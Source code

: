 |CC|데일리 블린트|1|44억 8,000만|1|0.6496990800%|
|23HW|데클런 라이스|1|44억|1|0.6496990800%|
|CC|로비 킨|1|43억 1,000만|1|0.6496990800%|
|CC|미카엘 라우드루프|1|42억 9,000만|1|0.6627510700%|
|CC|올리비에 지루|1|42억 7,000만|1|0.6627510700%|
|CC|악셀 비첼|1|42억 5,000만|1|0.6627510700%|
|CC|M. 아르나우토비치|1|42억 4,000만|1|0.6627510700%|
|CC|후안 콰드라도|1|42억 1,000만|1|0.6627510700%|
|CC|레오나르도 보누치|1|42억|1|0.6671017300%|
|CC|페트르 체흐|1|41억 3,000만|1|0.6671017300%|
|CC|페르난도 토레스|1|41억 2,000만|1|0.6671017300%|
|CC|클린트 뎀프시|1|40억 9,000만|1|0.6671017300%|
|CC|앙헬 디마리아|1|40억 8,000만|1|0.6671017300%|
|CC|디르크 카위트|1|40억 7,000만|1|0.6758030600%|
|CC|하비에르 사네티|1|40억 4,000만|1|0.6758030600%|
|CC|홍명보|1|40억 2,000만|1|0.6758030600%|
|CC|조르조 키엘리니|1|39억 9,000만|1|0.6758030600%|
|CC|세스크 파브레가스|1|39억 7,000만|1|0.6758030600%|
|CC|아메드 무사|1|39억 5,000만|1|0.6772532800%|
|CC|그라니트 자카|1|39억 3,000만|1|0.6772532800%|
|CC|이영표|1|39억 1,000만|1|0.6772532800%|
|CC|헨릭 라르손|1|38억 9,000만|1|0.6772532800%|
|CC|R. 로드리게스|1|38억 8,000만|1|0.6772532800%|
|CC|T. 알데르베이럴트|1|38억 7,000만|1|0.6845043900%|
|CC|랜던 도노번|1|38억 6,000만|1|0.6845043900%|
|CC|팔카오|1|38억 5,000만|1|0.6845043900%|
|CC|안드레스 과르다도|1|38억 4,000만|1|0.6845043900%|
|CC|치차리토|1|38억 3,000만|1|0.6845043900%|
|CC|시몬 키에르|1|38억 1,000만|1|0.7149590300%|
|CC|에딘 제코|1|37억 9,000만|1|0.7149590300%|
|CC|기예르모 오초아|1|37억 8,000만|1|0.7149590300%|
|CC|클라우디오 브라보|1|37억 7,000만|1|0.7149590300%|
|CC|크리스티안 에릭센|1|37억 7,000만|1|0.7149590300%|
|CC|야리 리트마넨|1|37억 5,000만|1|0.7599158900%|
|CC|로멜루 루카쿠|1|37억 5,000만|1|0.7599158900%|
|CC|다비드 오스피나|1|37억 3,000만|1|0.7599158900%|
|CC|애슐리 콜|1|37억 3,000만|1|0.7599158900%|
---
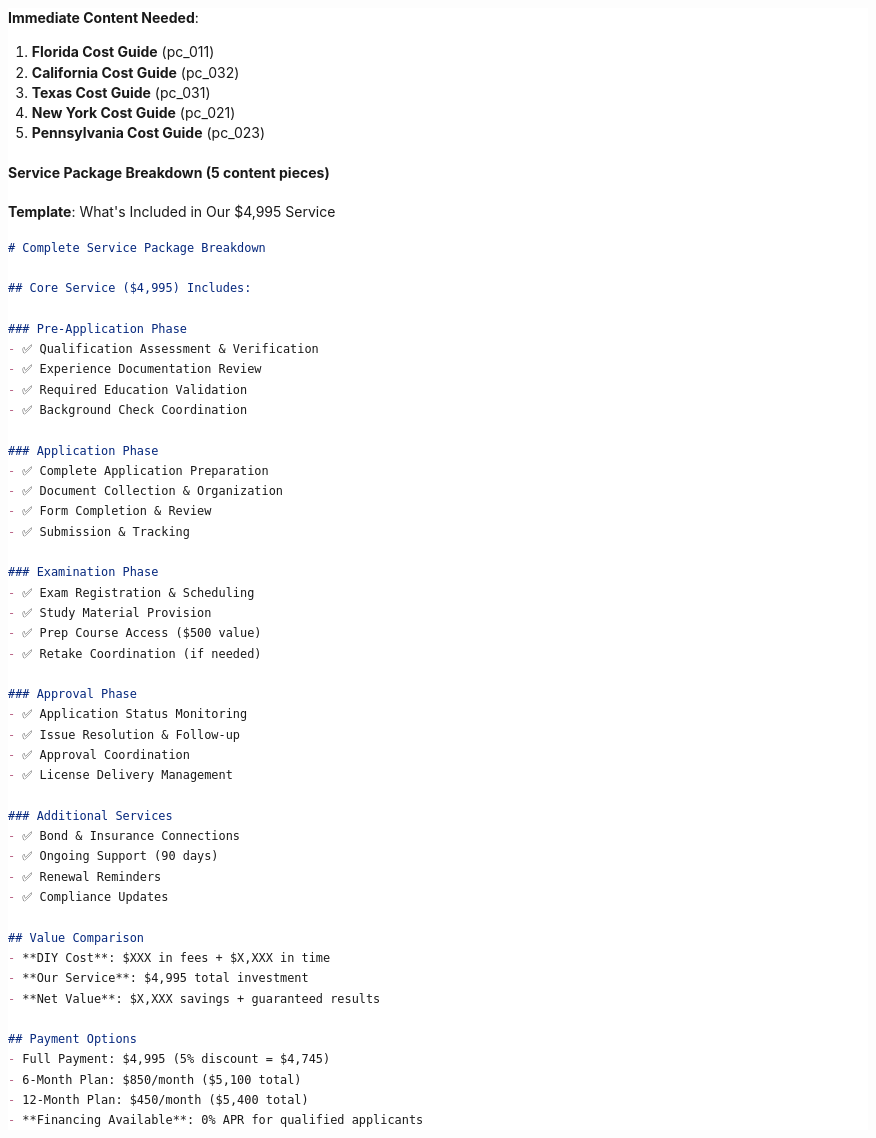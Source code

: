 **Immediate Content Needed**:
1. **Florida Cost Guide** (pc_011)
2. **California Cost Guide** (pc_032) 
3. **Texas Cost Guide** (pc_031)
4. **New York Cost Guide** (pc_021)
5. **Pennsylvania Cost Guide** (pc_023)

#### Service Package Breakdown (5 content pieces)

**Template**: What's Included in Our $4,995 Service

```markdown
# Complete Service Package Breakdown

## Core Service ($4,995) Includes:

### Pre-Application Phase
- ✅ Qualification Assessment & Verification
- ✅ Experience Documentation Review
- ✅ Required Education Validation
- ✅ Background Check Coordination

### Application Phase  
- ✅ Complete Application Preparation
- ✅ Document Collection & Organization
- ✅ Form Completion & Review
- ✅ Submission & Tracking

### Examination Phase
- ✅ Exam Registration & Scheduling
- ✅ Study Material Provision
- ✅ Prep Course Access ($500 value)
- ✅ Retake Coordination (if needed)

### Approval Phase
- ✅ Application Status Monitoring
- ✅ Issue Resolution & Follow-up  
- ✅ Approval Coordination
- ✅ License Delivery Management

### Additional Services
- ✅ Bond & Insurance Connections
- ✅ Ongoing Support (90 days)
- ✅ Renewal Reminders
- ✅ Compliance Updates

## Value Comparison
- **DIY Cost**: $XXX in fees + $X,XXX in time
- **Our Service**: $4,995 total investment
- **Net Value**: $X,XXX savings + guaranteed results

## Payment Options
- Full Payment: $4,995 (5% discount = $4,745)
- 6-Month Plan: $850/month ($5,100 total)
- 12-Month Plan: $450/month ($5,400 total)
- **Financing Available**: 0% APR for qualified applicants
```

### WORK ORDER
Each line of the records with the word "Review" in it is to be copied.

### TASK OUTPUT
- ✅ Experience Documentation Review
- ✅ Form Completion & Review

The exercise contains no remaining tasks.